As shown in <FIG>, when a force F tending to pull apart the first end and the second end of the second actuation lever <NUM> is applied to the extendable lever <NUM>, the force F being higher than the aforementioned specified threshold, the snap-fit connection between the interlocking portion <NUM> and the connecting end <NUM> of the post <NUM> is released, thereby letting the first member <NUM> and second member <NUM> being separated. The separation of the first and second members <NUM>, <NUM> thereby avoids breakage of the actuation system, and in particular of the actuator <NUM>.

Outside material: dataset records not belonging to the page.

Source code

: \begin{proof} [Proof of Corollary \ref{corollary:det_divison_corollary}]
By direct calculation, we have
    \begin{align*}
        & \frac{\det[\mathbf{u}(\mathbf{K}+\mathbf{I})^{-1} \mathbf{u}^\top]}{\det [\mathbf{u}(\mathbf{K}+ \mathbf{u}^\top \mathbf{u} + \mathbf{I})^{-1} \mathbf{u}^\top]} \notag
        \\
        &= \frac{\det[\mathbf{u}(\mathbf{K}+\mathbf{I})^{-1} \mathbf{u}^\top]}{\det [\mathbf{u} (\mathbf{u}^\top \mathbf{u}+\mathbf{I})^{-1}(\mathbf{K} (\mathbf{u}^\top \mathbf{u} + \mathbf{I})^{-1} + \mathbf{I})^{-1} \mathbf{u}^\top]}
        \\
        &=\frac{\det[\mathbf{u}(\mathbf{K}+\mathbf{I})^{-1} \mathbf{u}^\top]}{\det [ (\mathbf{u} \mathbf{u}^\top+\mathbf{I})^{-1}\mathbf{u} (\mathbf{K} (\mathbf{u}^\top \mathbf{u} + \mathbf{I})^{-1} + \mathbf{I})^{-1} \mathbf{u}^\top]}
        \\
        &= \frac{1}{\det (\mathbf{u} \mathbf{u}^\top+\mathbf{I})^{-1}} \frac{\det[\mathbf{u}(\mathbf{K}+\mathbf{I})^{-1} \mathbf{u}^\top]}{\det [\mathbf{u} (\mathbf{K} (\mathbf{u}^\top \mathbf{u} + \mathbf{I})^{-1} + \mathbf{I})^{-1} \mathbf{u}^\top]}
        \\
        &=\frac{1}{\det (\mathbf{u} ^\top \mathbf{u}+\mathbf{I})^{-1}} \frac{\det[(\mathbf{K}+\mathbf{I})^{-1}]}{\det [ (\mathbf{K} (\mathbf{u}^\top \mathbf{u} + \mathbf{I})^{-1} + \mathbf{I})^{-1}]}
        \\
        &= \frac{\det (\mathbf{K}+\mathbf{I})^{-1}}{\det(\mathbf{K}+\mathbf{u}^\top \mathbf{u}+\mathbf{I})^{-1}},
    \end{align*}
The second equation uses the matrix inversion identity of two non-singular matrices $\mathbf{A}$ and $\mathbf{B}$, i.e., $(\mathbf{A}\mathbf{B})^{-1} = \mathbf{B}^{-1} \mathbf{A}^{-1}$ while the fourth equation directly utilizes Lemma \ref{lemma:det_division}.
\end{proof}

As the connection between the first member <NUM> and the second member is a snap-fit connection, if a release of the connection occurs, the extendable lever <NUM> can be put back in is normal operation state by reconnecting the first and second members <NUM>, <NUM>. In an embodiment, the length L1 of the hollow-shaped portion <NUM> of the first member <NUM> and the length L2 of the post <NUM> of the second member <NUM> are such that, when the extendable lever <NUM> is in the maximum extension configuration as shown in <FIG>, at least a part of the post <NUM> (for example at least the connecting end <NUM>) remains within the hollow-shaped portion <NUM>. More particularly, a length of the portion of the post <NUM> which is housed within the first member <NUM> when the first member <NUM> and the second member <NUM> are coupled together is lower than a maximum length of the relative displacement between the two members <NUM>, <NUM> when the connection between the first and second members is released and the extendable lever moves from an unextended configuration to a maximum extension configuration. Thanks to this configuration, the first and second members can be connected back together simply by pushing on the door <NUM> so as to bring the two members <NUM>, <NUM> closer to each other until the snap-fit connection is restored. This can therefore be easily performed by a user without assistance of a professional.

The extendable lever <NUM> according to the invention therefore provides a safety feature that prevents breaking of the actuation system, and in particular of the actuator <NUM>, in case a very intense force is exerted in the door <NUM>, for example during a break-in attempt.

Claim 1:
A charge port door assembly (<NUM>) for a vehicle (<NUM>), comprising:
- a charge port door (<NUM>);
- an actuation system (<NUM>),configured to move the charge port door (<NUM>) between a closed position, in which the door (<NUM>) is intended to cover a charge port of a vehicle (<NUM>) and to remain flush with an outer surface of the vehicle (<NUM>), and an open position, in which the door is intended to permit access to the charge port, the actuation system (<NUM>) comprising a linkage (<NUM>) connecting the door (<NUM>) to a support intended to be fixed relative to the vehicle (<NUM>), and an actuator (<NUM>) configured to actuate the linkage (<NUM>) to move the door (<NUM>),
the actuation system (<NUM>) further comprising an extendable lever (<NUM>), the extendable lever (<NUM>) being directly or indirectly connected at a first end (<NUM>) to an output member (<NUM>) of the actuator, and directly or indirectly connected at an opposite, second end (<NUM>) to the door (<NUM>),
the charge port assembly (<NUM>) being characterized in that the extendable lever (<NUM>) comprises a first member (<NUM>) fixedly connected to the first end (<NUM>) or to the second end (<NUM>) of the extendable lever (<NUM>), and a second member (<NUM>) fixedly connected to the opposite end (<NUM>) of the extendable lever (<NUM>), the first member (<NUM>) and the second member (<NUM>) being configured to move away from each other when a force is exerted on the extendable lever (<NUM>), the force exerted tending to separate both ends (<NUM>, <NUM>) of the extendable lever (<NUM>) and having an intensity higher than a specified intensity, the specified intensity being lower than the intensity of a force likely to damage the actuation system (<NUM>).